A serious road incident blocks the motorway, now what? Flanders developed a system of calamities routes, the so-called emergency routes, to ensure that drivers still reach their destination despite the severe traffic disruption. Those emergency routes must be well signposted to let traffic circulate smoothly. This study focuses on the calamity routes on the Cloverleaf in Lummen. When a motorway gets blocked, the traffic will be diverted via four alternative routes. Since the junction was redesigned recently, Roads and Traffic Limburg (Wegen en Verkeer Limburg) wants to test whether the routes are still clearly marked. Roads and Traffic Limburg appealed to IMOB for advice.
Phased message strategy
IMOB evaluated the effectiveness of a phased message strategy, that gives drivers information piece by piece. First, dynamic signs inform them about what has happened and about which exit they need to take to reach to their destination (e.g. accident E313 direction Antwerp + Liège, take Exit 27). When arriving at the exit, the drivers get informed about the letter from the alphabet they have to follow (e.g. for Antwerp – follow route F).
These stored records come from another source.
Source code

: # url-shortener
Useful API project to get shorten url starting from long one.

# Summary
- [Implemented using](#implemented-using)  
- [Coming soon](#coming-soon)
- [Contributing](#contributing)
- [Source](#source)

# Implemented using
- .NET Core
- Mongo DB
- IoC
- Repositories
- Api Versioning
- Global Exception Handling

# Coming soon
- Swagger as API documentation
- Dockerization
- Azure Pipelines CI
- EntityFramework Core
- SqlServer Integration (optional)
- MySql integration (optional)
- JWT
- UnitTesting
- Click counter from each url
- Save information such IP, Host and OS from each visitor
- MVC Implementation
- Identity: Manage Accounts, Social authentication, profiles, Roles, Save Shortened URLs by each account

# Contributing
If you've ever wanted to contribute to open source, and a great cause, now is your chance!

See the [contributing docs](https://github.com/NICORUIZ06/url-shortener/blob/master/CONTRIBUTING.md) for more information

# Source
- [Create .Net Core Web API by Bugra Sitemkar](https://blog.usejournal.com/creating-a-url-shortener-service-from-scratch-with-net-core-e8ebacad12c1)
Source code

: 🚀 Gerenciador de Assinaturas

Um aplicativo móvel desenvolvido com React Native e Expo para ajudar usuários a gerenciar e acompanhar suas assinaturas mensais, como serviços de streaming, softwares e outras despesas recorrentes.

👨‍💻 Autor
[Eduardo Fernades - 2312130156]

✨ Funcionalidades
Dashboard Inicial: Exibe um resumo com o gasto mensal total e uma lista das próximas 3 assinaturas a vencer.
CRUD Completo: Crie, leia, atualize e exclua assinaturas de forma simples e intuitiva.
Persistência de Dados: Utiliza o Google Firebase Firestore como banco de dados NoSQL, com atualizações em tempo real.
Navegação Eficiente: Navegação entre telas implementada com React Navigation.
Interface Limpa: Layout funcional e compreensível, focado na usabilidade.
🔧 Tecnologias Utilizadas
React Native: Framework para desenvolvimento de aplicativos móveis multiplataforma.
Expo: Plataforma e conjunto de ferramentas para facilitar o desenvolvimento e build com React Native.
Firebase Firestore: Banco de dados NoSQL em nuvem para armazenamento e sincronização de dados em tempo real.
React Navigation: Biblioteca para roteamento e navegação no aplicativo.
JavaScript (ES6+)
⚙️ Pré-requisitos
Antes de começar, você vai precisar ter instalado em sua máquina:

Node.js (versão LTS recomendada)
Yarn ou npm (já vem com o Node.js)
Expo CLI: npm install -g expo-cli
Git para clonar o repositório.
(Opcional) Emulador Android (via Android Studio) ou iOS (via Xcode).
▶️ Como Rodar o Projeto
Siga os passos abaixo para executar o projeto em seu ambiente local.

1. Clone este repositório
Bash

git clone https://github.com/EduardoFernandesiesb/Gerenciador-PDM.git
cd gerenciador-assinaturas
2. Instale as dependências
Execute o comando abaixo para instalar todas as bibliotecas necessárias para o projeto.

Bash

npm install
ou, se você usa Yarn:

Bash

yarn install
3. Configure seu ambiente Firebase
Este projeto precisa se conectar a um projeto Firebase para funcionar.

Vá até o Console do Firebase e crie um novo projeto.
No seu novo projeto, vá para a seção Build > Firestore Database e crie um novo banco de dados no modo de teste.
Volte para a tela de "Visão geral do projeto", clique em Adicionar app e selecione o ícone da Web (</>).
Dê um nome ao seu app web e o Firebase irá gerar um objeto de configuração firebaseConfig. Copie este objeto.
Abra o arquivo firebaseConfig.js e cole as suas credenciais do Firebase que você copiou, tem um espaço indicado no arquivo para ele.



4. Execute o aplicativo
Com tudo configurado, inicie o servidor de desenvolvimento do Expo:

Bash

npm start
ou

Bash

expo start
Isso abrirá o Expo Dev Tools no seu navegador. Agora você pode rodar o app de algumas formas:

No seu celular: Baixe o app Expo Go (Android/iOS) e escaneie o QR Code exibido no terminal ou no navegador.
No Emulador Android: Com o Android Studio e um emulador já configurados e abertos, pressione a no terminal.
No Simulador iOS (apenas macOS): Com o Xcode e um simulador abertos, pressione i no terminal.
The direction is indicated at the end of the exit, where the drivers turn onto a national road (e.g. Route F – to the left).
By carrying out a driving simulator study, we identify bottlenecks in the five existing scenarios. The test subjects drove on the motorway E314 coming from Genk/Aken or Brussel/ Leuven. Researchers gave them the instruction to follow a particular direction (e.g. You are on your way to Leuven). Researchers checked whether the drivers followed the right letter code. The images that are projected on the screens in front of the driving simulator, were recorded in advance. We linked the results with the looking behaviour of the test subjects. This study has shown that a phased message strategy seems to work, but IMOB formulated several recommendations to optimize those routes.